Handwörterbuch der Textilkunde aller Zeiten und Völker für Studierende, Fabrikanten, Kaufleute, Sammler und Zeichner der Gewebe, Stickereien, Spitzen, Teppiche und dergl., sowie für Schule und Haus, bearbeitet von Max Heiden, Stuttgart 1904

Gesamtindex
Eintrag: Schweiz
Schweiz, die Anfänge der Textilindustrie - Woll- und Leinenindustrie - lassen sich bis ins 13. Jahrh. zurückverfolgen; auch die Züricher Seidenmanufaktur ist so alt. Im 16. Jahrh. begann die Seidenindustrie allgemeiner zu werden, ebenso die Sammet-, Seidenweberei und Passementerie im 17. Jahrh. folgte die Musselinmanufaktur, Stoffdruckerei, Bleicherei, Strumpfweberei und Spitzenklöppelei. Das 18. Jahrh. brachte die Baumwollspinnerei und Stickerei Die Spitzenklöppelei ist inzwischen fast ganz eingegangen, wesentlich zurückgegangen ist die Leinenmanufaktur, vorübergehend auch die Wollfabrikation.

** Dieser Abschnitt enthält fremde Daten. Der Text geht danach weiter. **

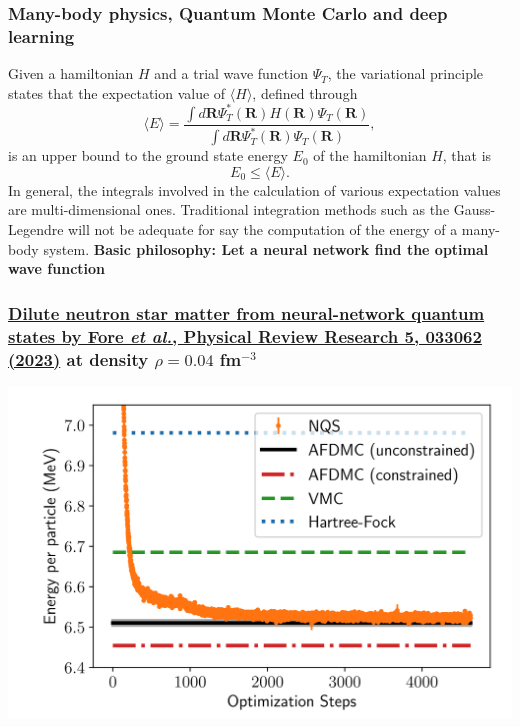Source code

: \documentclass{beamer}
\begin{document}
\begin{frame}
\frametitle{Many-body physics, Quantum Monte Carlo and deep learning}

\begin{block}{}
Given a hamiltonian $H$ and a trial wave function $\Psi_T$, the variational principle states that the expectation value of $\langle H \rangle$, defined through 
\[
   \langle E \rangle =
   \frac{\int d\bm{R}\Psi^{\ast}_T(\bm{R})H(\bm{R})\Psi_T(\bm{R})}
        {\int d\bm{R}\Psi^{\ast}_T(\bm{R})\Psi_T(\bm{R})},
\]
is an upper bound to the ground state energy $E_0$ of the hamiltonian $H$, that is 
\[
    E_0 \le \langle E \rangle.
\]
In general, the integrals involved in the calculation of various  expectation values  are multi-dimensional ones. Traditional integration methods such as the Gauss-Legendre will not be adequate for say the  computation of the energy of a many-body system.  \textbf{Basic philosophy: Let a neural network find the optimal wave function}
\end{block}
\end{frame}





\begin{frame}
\frametitle{\href{{https://journals.aps.org/prresearch/pdf/10.1103/PhysRevResearch.5.033062}}{Dilute neutron star matter from neural-network quantum states by Fore {\em et al.}, Physical Review Research 5, 033062 (2023)} at density $\rho=0.04$ fm$^{-3}$}

\centerline{\includegraphics[width=0.9\linewidth]{figures/nmatter.png}}

\end{frame}
\end{document}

In 1099 Betrieben für Baumwolle waren 1901: 49 023 Arbeiter beschäftigt; für Seide 235 Betriebe mit 33 506 Arbeitern; für Wolle 65 Betriebe mit 4166 Arbeitern; für Leinen 13 Betriebe mit 956 Arbeitern; für andere Textilwaren 322 Betriebe mit 9542 Arbeitern. Die Stickereiindustrie beschäftigt in 130 Fabriken etwa 16000 Stickmaschinen, 2600 Schifflimaschinen mit 6000 Arbeitern. Ausserdem arbeitet der österr. Vorarlberg lediglich für den Platz St. Gallen.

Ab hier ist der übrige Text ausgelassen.